◆ What this task involves ◆
Looking at the listing below, retype exactly the lines starting at the one containing "de seu próprio" and ending at the one containing "telescópica Mosin-Nagant, modelo", both included, and nothing else.
Source material Block Start
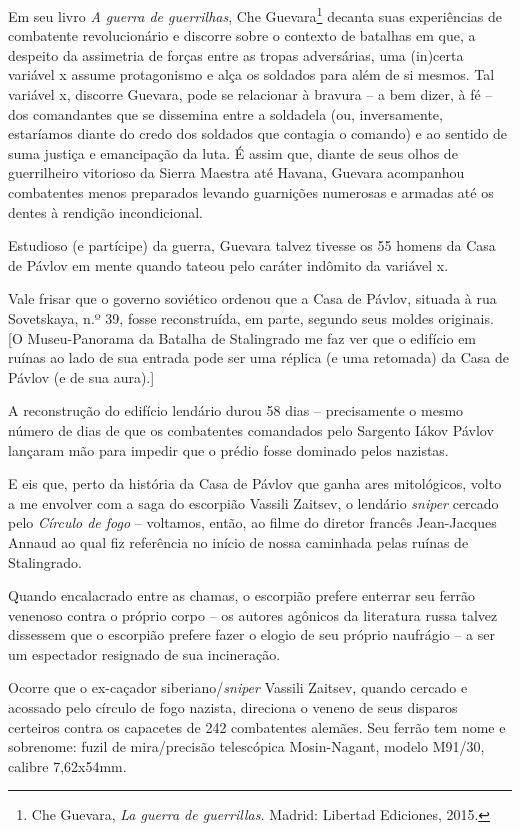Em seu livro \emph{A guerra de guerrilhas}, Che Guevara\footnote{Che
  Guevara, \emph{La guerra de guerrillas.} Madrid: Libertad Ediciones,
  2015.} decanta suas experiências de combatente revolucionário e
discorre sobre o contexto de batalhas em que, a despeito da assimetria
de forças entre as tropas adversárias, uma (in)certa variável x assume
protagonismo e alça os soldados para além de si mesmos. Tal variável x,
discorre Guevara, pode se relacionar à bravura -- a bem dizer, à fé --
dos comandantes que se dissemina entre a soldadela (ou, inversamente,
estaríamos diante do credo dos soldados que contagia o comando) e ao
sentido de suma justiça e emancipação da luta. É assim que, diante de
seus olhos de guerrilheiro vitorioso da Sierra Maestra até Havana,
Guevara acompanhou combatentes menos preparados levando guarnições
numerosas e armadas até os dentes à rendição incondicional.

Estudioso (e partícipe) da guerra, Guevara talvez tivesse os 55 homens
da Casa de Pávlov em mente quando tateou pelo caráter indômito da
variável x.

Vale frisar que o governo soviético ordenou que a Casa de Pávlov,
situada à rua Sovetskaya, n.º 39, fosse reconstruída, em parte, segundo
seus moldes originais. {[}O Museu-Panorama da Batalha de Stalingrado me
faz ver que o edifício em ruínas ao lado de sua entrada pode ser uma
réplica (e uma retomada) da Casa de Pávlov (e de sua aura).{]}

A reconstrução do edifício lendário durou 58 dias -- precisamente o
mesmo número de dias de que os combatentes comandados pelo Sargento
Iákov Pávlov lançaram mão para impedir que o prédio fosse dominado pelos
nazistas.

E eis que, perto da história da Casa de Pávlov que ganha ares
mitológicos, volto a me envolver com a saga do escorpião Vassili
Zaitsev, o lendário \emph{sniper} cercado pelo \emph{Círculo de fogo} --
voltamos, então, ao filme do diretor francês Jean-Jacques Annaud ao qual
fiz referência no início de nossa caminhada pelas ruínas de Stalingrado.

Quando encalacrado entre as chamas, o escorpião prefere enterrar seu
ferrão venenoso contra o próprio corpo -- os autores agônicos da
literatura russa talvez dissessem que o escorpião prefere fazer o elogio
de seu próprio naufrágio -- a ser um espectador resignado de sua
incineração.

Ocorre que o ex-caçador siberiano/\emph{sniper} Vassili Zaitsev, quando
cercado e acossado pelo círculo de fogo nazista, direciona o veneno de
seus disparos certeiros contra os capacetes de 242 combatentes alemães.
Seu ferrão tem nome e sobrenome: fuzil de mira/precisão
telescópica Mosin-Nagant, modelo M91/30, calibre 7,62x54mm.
Source material Block End
Source material Block Start
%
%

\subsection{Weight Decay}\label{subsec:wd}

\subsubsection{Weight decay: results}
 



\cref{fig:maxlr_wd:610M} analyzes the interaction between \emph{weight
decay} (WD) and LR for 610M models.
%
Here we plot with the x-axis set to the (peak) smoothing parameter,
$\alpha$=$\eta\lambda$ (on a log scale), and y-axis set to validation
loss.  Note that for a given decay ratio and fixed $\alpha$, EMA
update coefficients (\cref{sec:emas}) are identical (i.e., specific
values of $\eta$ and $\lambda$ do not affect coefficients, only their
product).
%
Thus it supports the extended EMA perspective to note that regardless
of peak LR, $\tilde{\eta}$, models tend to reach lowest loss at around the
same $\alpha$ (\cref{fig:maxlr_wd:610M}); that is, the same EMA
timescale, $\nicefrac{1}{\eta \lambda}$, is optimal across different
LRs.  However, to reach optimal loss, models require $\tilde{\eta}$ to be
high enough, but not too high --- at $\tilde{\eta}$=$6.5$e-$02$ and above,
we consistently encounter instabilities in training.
Source material Block End
◆ Solution for this problem ◆
de seu próprio naufrágio -- a ser um espectador resignado de sua
incineração.

Ocorre que o ex-caçador siberiano/\emph{sniper} Vassili Zaitsev, quando
cercado e acossado pelo círculo de fogo nazista, direciona o veneno de
seus disparos certeiros contra os capacetes de 242 combatentes alemães.
Seu ferrão tem nome e sobrenome: fuzil de mira/precisão
telescópica Mosin-Nagant, modelo M91/30, calibre 7,62x54mm.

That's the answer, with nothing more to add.